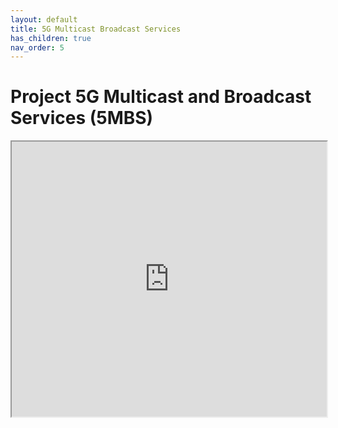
 ```yaml
---
layout: default
title: 5G Multicast Broadcast Services
has_children: true
nav_order: 5
---
```


# Project 5G Multicast and Broadcast Services (5MBS)
<iframe width="100%" height="440" src="https://drive.google.com/file/d/1Hk5hNZsMLksuBHTnDqOcQPwx-kb4KF3q/preview"></iframe>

————

What the exercise asks:
All records are to be reproduced exactly; the pictures are to be omitted.

The answer:
 ```yaml
---
layout: default
title: 5G Multicast Broadcast Services
has_children: true
nav_order: 5
---
```


# Project 5G Multicast and Broadcast Services (5MBS)
<iframe width="100%" height="440" src="https://drive.google.com/file/d/1Hk5hNZsMLksuBHTnDqOcQPwx-kb4KF3q/preview"></iframe>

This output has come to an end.